My research focuses on computational approaches to sustainability and energy domains, focusing on core challenges arising in machine learning, optimization, and control in these areas. On the application side, my interests range from improving the efficiency of generation, controlling power in smart grids, and analyzing energy consumption in homes and buildings. To attack these problems I focus on techniques from machine learning, reinforcement learning, time series prediction, approximate inference, and convex optimization, amongst others. Some examples of specific projects I am working on include:
Home Energy Informatics. How can we understand a home's energy consumption by just looking at an (unlabelled) aggregated power signal for the whole home?

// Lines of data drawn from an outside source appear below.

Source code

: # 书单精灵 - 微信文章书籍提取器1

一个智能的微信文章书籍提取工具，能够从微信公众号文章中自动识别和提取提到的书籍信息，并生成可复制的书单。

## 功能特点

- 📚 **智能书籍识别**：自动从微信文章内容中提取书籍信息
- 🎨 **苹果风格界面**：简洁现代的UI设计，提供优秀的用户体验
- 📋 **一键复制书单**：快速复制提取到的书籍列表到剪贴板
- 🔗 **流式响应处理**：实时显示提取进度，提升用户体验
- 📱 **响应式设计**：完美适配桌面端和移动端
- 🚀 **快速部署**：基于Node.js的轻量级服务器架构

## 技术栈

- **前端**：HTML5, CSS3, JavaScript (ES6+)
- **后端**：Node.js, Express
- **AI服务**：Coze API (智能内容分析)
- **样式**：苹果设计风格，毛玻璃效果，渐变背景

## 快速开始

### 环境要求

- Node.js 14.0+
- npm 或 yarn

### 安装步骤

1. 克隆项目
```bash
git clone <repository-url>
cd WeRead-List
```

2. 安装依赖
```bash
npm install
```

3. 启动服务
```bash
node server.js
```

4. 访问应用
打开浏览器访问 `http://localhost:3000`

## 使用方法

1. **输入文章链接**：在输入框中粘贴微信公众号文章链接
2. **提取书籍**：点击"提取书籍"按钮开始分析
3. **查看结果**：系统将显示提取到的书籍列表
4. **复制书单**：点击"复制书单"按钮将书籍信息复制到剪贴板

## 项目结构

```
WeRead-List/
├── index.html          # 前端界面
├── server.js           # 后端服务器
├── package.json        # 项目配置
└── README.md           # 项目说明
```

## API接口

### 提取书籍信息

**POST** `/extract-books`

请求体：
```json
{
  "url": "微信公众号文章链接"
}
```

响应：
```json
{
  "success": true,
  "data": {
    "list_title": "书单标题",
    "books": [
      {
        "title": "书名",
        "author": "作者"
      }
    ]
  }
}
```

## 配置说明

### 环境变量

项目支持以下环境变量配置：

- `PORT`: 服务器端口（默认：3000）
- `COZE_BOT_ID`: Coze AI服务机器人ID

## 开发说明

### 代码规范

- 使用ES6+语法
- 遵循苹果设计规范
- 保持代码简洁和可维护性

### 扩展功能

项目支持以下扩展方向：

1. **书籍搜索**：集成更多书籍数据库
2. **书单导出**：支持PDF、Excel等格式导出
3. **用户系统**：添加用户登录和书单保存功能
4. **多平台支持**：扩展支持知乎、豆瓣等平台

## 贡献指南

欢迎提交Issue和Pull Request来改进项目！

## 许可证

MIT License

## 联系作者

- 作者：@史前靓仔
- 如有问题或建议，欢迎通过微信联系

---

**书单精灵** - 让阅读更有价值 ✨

And if we get such information, how can we use it to improve home efficiency? To address this problem, we are developing new methods in probabilistic inference for aggregation models, motif-based methods for HMM learning, and model predictive control for controlling appliances to conserve power. We have also worked on developing new data sets for this problem, to bring the tasks here into the ML community as a whole.
Power Routing for the Smart Grid. Power in the electrical grid is typically viewed as "unroutable;" unlike network traffic, for example, power flow must obey fundamental physical laws. This has raised many issues with efficiency (due to line capacity constraints) and economics in power grids, and has largely prevented the adoption of "CS-style" networking in power grids. However, recent advancements is power electronics have given us the power to control power flow in local ways. Our research is looking at control and networking methods that would enable arbitrary routing of power in electric grids, offering the potential to transform the smart grid into something that looks much more like computer networks.
Understanding National Energy Consumption. How many wind farms would it take to power the United States? While it's not hard to compute the answer from a raw power perspective, this ignores the indeterminacy of renewables and the losses associated with transmission. Our work looks to use the large amounts of publicly available data, including historical hourly power consumption and weather information, to arrive at an honest account of whether a given set of generators will actually be able to power the country (or smaller regions). Getting optimal answers to such problems requires solving large-scale optimization and resource allocation problems at very high speeds, to quickly give feedback to users of such a system.
Fundamental Algorithmic Advances. Many problems in energy and sustainability require new, massively scalable algorithms for probabilistic inference, learning and controlling dynamical systems, and optimization. We have several projects focused on these more "core" algorithmic areas, including: learning high-dimensional, sparse representations for dynamical systems; improving probabilistic inference with low-rank semidefinite programming; learning structured auto-regressive models for high-dimensional time series; and others.